[Exercise description] Look through the listing below and write out exactly the lines from the line with "- Python 3.11+" to the line with "## Running The Script", both included, and no others.
---- Data in this exercise
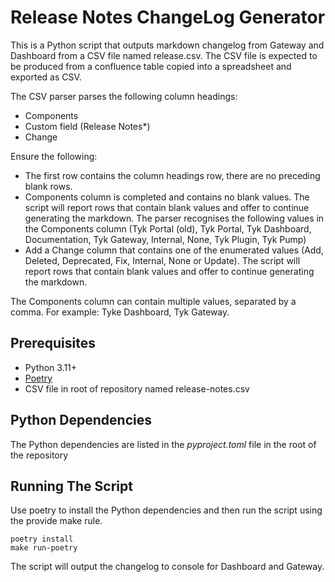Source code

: # Release Notes ChangeLog Generator

This is a Python script that outputs markdown changelog from Gateway and Dashboard from a CSV file named release.csv.
The CSV file is expected to be produced from a confluence table copied into a spreadsheet and exported as CSV.

The CSV parser parses the following column headings:

- Components
- Custom field (Release Notes*)
- Change

Ensure the following:

- The first row contains the column headings row, there are no preceding blank
  rows.
- Components column is completed and contains no blank values. The script will report rows that contain
  blank values and offer to continue generating the markdown. The parser recognises the following values in the Components column (Tyk Portal (old), Tyk Portal, Tyk Dashboard, Documentation, Tyk Gateway, Internal, None, Tyk Plugin, Tyk Pump)
- Add a Change column that contains one of the enumerated values (Add, Deleted, Deprecated, Fix, Internal, None or Update).
  The script will report rows that contain blank values and offer to continue generating the markdown.

The Components column can contain multiple values, separated by a comma. For example: Tyke Dashboard, Tyk Gateway.

## Prerequisites

- Python 3.11+
- [Poetry](https://python-poetry.org/)
- CSV file in root of repository named release-notes.csv

## Python Dependencies

The Python dependencies are listed in the _pyproject.toml_ file in the root of the repository

## Running The Script

Use poetry to install the Python dependencies and then run the script using the provide make rule.

```console
poetry install
make run-poetry
```

The script will output the changelog to console for Dashboard and Gateway.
--------
[Solution for this exercise]
- Python 3.11+
- [Poetry](https://python-poetry.org/)
- CSV file in root of repository named release-notes.csv

## Python Dependencies

The Python dependencies are listed in the _pyproject.toml_ file in the root of the repository

## Running The Script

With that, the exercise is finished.